14 June 2022
Europe/London timezone

Feminist historiographies and the memorialization of sexual violence in comfort women activism and analysis

14 Jun 2022, 13:15

Description

To memorialize sexual violence is particularly difficult, because histories of sexual violence are veiled in multiple layers of silence. While feminist historiographies are concerned with practices of un-silencing to establish hitherto silenced knowledges, their reliance on silence-and-speech as each other’s alleged either/or alternatives risks to sustain marginalization as it feeds un-silenced histories into existing structures and thereby intensifies rather than un-does marginalization.
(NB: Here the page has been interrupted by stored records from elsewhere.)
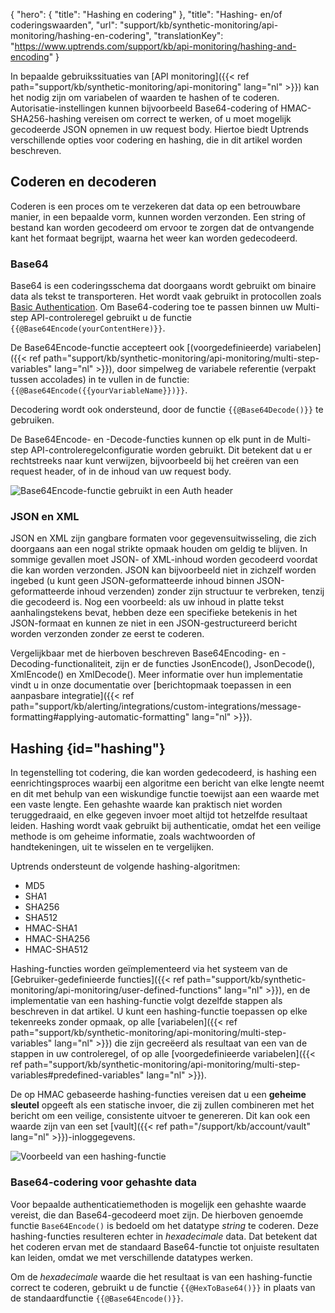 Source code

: {
  "hero": {
    "title": "Hashing en codering"
  },
  "title": "Hashing- en/of coderingswaarden",
  "url": "support/kb/synthetic-monitoring/api-monitoring/hashing-en-codering",
  "translationKey": "https://www.uptrends.com/support/kb/api-monitoring/hashing-and-encoding"
}

In bepaalde gebruikssituaties van [API monitoring]({{< ref path="support/kb/synthetic-monitoring/api-monitoring" lang="nl" >}}) kan het nodig zijn om variabelen of waarden te hashen of te coderen. Autorisatie-instellingen kunnen bijvoorbeeld Base64-codering of HMAC-SHA256-hashing vereisen om correct te werken, of u moet mogelijk gecodeerde JSON opnemen in uw request body. Hiertoe biedt Uptrends verschillende opties voor codering en hashing, die in dit artikel worden beschreven.

## Coderen en decoderen

Coderen is een proces om te verzekeren dat data op een betrouwbare manier, in een bepaalde vorm, kunnen worden verzonden. Een string of bestand kan worden gecodeerd om ervoor te zorgen dat de ontvangende kant het formaat begrijpt, waarna het weer kan worden gedecodeerd.

### Base64 
Base64 is een coderingsschema dat doorgaans wordt gebruikt om binaire data als tekst te transporteren. Het wordt vaak gebruikt in protocollen zoals [Basic Authentication](https://www.rfc-editor.org/rfc/rfc7617). Om Base64-codering toe te passen binnen uw Multi-step API-controleregel gebruikt u de functie `{{@Base64Encode(yourContentHere)}}`. 

De Base64Encode-functie accepteert ook [(voorgedefinieerde) variabelen]({{< ref path="support/kb/synthetic-monitoring/api-monitoring/multi-step-variables" lang="nl" >}}), door simpelweg de variabele referentie (verpakt tussen accolades) in te vullen in de functie: `{{@Base64Encode({{yourVariableName}})}}`.

Decodering wordt ook ondersteund, door de functie `{{@Base64Decode()}}` te gebruiken. 

De Base64Encode- en -Decode-functies kunnen op elk punt in de Multi-step API-controleregelconfiguratie worden gebruikt. Dit betekent dat u er rechtstreeks naar kunt verwijzen, bijvoorbeeld bij het creëren van een request header, of in de inhoud van uw request body. 

![Base64Encode-functie gebruikt in een Auth header](/img/content/scr-msa-base64-encode-auth-header.min.png)

### JSON en XML

JSON en XML zijn gangbare formaten voor gegevensuitwisseling, die zich doorgaans aan een nogal strikte opmaak houden om geldig te blijven. In sommige gevallen moet JSON- of XML-inhoud worden gecodeerd voordat die kan worden verzonden. JSON kan bijvoorbeeld niet in zichzelf worden ingebed (u kunt geen JSON-geformatteerde inhoud binnen JSON-geformatteerde inhoud verzenden) zonder zijn structuur te verbreken, tenzij die gecodeerd is. Nog een voorbeeld: als uw inhoud in platte tekst aanhalingstekens bevat, hebben deze een specifieke betekenis in het JSON-formaat en kunnen ze niet in een JSON-gestructureerd bericht worden verzonden zonder ze eerst te coderen. 

Vergelijkbaar met de hierboven beschreven Base64Encoding- en -Decoding-functionaliteit, zijn er de functies JsonEncode(), JsonDecode(), XmlEncode() en XmlDecode(). Meer informatie over hun implementatie vindt u in onze documentatie over [berichtopmaak toepassen in een aanpasbare integratie]({{< ref path="support/kb/alerting/integrations/custom-integrations/message-formatting#applying-automatic-formatting" lang="nl" >}}).

## Hashing {id="hashing"}

In tegenstelling tot codering, die kan worden gedecodeerd, is hashing een eenrichtingsproces waarbij een algoritme een bericht van elke lengte neemt en dit met behulp van een wiskundige functie toewijst aan een waarde met een vaste lengte. Een gehashte waarde kan praktisch niet worden teruggedraaid, en elke gegeven invoer moet altijd tot hetzelfde resultaat leiden. Hashing wordt vaak gebruikt bij authenticatie, omdat het een veilige methode is om geheime informatie, zoals wachtwoorden of handtekeningen, uit te wisselen en te vergelijken. 

Uptrends ondersteunt de volgende hashing-algoritmen:

- MD5
- SHA1
- SHA256
- SHA512
- HMAC-SHA1
- HMAC-SHA256
- HMAC-SHA512

Hashing-functies worden geïmplementeerd via het systeem van de [Gebruiker-gedefinieerde functies]({{< ref path="support/kb/synthetic-monitoring/api-monitoring/user-defined-functions" lang="nl" >}}), en de implementatie van een hashing-functie volgt dezelfde stappen als beschreven in dat artikel. U kunt een hashing-functie toepassen op elke tekenreeks zonder opmaak, op alle [variabelen]({{< ref path="support/kb/synthetic-monitoring/api-monitoring/multi-step-variables" lang="nl" >}}) die zijn gecreëerd als resultaat van een van de stappen in uw controleregel, of op alle [voorgedefinieerde variabelen]({{< ref path="support/kb/synthetic-monitoring/api-monitoring/multi-step-variables#predefined-variables" lang="nl" >}}).

De op HMAC gebaseerde hashing-functies vereisen dat u een **geheime sleutel** opgeeft als een statische invoer, die zij zullen combineren met het bericht om een veilige, consistente uitvoer te genereren. Dit kan ook een waarde zijn van een set [vault]({{< ref path="/support/kb/account/vault" lang="nl" >}})-inloggegevens.

![Voorbeeld van een hashing-functie](/img/content/scr-msa-hashing-function.min.png)

### Base64-codering voor gehashte data

Voor bepaalde authenticatiemethoden is mogelijk een gehashte waarde vereist, die dan Base64-gecodeerd moet zijn. De hierboven genoemde functie `Base64Encode()` is bedoeld om het datatype *string* te coderen. Deze hashing-functies resulteren echter in *hexadecimale* data. Dat betekent dat het coderen ervan met de standaard Base64-functie tot onjuiste resultaten kan leiden, omdat we met verschillende datatypes werken. 

Om de *hexadecimale* waarde die het resultaat is van een hashing-functie correct te coderen, gebruikt u de functie `{{@HexToBase64()}}` in plaats van de standaardfunctie `{{@Base64Encode()}}`.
This paper addresses challenges to narrating and problematizing sexual violence in feminist activism and analysis by differentiating un-silencing practices from a constitutive approach to feminist historiography. It suggests that while gendered memories, understood as the products of prior histories, end up as descriptions of former comfort women’s ordeals that leave the constitutive conditions of possibility of those histories unchallenged. By instead understanding mnemonic practices as epistemic regimes that connect the past to the present, the paper highlights how women’s classed, gender and raced positionalities condition contemporary descriptions of their roles at war and circumscribe sexualities in the war’s aftermath. The paper illuminates how the contextualization of survivors’ war experiences as parts of their everyday lives at the Women’s Active Museum on War and Peace in Tokyo highlights multiple structures of marginalization and thereby unsettle official silencing.